■ **ACTION ITEM**
Report back every line from the entries below in which the word "frozen" occurs.

■ **INPUT**
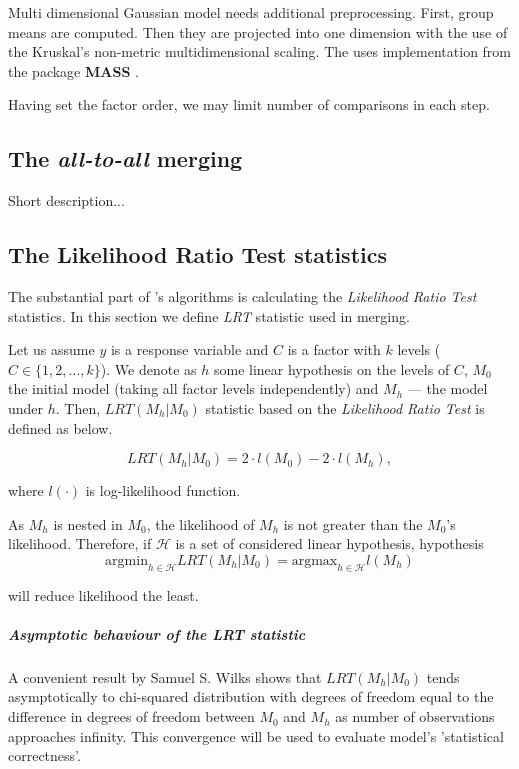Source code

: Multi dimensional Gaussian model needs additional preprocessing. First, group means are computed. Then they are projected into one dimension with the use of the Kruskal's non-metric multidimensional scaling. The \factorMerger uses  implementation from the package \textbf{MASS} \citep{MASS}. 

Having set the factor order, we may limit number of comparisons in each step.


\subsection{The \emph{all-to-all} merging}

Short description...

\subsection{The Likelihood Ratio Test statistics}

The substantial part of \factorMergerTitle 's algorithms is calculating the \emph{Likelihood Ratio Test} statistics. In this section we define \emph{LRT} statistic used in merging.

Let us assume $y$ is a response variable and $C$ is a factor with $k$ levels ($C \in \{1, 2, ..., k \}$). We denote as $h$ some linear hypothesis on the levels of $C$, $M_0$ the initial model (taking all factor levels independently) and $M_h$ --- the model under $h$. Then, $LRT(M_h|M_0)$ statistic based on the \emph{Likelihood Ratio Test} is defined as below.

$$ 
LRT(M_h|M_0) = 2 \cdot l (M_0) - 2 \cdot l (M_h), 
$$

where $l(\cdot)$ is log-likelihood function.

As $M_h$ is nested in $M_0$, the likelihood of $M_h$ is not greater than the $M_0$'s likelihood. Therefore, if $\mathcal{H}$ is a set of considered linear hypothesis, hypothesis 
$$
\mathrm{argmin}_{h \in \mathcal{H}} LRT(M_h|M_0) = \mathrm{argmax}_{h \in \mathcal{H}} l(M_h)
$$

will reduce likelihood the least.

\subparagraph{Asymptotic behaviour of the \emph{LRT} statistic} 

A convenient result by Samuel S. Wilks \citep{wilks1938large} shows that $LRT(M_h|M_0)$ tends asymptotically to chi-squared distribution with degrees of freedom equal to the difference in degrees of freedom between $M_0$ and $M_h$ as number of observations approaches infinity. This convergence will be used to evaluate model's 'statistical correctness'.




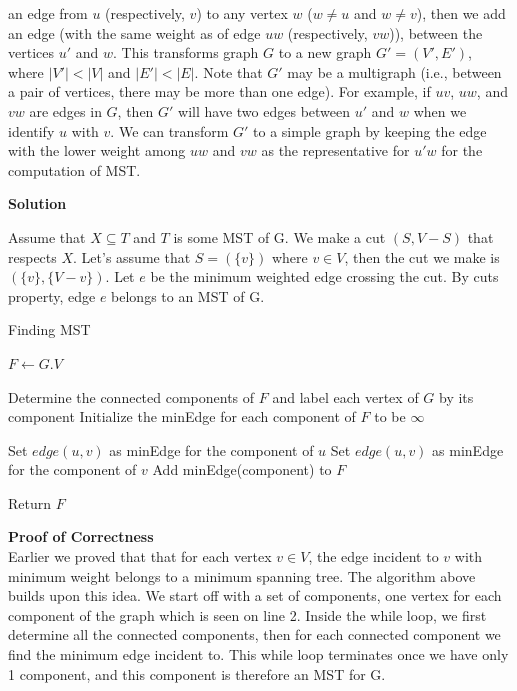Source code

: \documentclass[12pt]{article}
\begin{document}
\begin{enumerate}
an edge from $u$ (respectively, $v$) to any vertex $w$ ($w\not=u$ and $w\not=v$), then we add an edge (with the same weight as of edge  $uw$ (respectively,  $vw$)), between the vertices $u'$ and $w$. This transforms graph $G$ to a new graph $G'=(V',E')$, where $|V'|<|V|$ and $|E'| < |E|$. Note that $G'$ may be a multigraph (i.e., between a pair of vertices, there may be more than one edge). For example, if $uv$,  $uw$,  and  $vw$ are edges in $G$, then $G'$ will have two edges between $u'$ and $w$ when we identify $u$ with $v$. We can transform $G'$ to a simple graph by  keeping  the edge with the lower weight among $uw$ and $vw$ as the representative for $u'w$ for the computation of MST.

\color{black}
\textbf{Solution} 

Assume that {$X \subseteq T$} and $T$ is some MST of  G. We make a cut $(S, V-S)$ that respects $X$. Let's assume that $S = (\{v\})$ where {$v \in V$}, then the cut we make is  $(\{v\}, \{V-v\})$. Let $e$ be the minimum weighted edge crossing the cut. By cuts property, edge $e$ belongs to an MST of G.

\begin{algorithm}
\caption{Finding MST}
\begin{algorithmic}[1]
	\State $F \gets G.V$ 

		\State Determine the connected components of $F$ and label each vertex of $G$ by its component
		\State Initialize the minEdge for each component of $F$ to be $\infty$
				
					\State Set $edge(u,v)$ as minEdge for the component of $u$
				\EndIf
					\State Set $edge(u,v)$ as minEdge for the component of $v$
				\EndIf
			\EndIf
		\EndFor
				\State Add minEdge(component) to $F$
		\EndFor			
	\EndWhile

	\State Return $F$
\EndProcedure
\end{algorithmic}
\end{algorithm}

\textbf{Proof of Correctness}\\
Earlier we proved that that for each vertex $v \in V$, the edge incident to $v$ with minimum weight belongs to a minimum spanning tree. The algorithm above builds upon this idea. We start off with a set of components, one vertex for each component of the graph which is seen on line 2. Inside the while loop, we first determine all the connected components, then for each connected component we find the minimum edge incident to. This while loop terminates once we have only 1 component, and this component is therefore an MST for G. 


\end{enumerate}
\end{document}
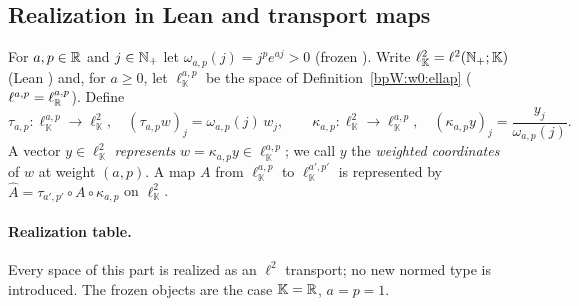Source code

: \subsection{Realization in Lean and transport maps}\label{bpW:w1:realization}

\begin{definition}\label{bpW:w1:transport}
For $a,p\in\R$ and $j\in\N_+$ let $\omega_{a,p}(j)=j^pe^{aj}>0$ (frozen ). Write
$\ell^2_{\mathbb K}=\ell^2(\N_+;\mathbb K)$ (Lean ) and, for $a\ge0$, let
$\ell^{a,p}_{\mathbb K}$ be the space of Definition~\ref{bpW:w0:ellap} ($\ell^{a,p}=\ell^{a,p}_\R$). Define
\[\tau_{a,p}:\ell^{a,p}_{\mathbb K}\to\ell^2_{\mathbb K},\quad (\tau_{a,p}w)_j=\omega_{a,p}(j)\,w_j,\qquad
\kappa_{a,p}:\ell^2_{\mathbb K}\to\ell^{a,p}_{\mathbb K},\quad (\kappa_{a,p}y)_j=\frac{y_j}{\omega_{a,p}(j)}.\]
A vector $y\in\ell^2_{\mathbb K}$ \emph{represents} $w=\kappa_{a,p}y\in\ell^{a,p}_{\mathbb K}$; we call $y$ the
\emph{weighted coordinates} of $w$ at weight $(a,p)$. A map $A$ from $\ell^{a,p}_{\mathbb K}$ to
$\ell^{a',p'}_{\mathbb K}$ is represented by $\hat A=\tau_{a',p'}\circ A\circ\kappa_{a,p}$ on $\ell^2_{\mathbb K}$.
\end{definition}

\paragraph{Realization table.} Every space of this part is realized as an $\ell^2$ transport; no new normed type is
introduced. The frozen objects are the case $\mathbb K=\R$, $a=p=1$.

■ **SOLUTION**
For $a,p\in\R$ and $j\in\N_+$ let $\omega_{a,p}(j)=j^pe^{aj}>0$ (frozen ). Write
introduced. The frozen objects are the case $\mathbb K=\R$, $a=p=1$.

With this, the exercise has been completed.